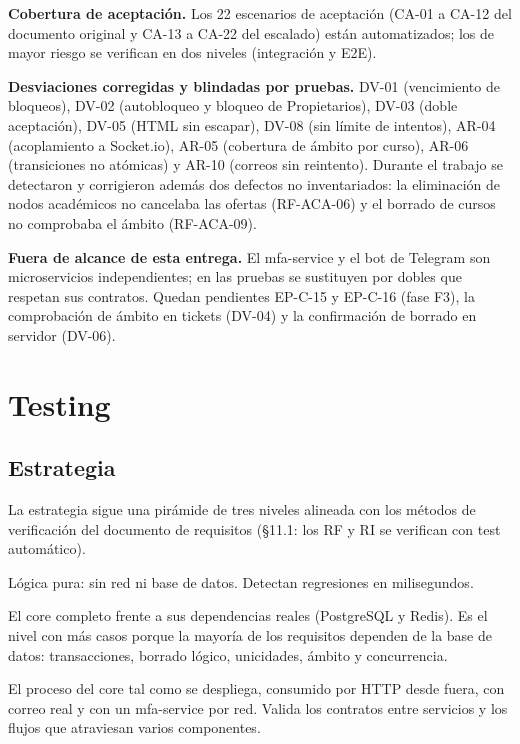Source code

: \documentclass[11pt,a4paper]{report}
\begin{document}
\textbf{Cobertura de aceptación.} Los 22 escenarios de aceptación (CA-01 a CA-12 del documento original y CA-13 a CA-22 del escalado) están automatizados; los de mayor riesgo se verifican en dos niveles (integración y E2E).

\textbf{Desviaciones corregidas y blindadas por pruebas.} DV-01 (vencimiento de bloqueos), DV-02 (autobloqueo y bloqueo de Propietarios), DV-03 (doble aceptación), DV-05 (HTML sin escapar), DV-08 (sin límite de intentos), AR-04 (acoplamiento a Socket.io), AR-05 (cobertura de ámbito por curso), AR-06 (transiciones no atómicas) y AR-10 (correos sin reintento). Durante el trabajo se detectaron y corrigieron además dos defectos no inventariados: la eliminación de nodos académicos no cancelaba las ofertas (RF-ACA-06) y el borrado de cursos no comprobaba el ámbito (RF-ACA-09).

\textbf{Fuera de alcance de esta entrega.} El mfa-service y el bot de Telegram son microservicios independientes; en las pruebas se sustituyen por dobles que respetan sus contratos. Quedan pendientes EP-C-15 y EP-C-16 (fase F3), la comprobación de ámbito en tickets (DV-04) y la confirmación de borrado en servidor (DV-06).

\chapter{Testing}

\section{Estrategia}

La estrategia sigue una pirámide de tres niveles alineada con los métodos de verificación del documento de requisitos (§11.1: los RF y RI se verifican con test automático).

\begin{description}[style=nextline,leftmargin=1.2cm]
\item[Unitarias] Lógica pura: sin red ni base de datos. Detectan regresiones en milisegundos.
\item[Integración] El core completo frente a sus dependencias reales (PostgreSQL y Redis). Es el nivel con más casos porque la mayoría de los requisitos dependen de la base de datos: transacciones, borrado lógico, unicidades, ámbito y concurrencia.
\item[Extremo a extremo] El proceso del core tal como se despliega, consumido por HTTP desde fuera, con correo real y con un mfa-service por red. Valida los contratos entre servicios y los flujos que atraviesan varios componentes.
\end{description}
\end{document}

********

- GOAL OF THE EXERCISE
Please go through the listing and return each line that has "requisitos" in it.

- RESULT OF THE TASK
La estrategia sigue una pirámide de tres niveles alineada con los métodos de verificación del documento de requisitos (§11.1: los RF y RI se verifican con test automático).
\item[Integración] El core completo frente a sus dependencias reales (PostgreSQL y Redis). Es el nivel con más casos porque la mayoría de los requisitos dependen de la base de datos: transacciones, borrado lógico, unicidades, ámbito y concurrencia.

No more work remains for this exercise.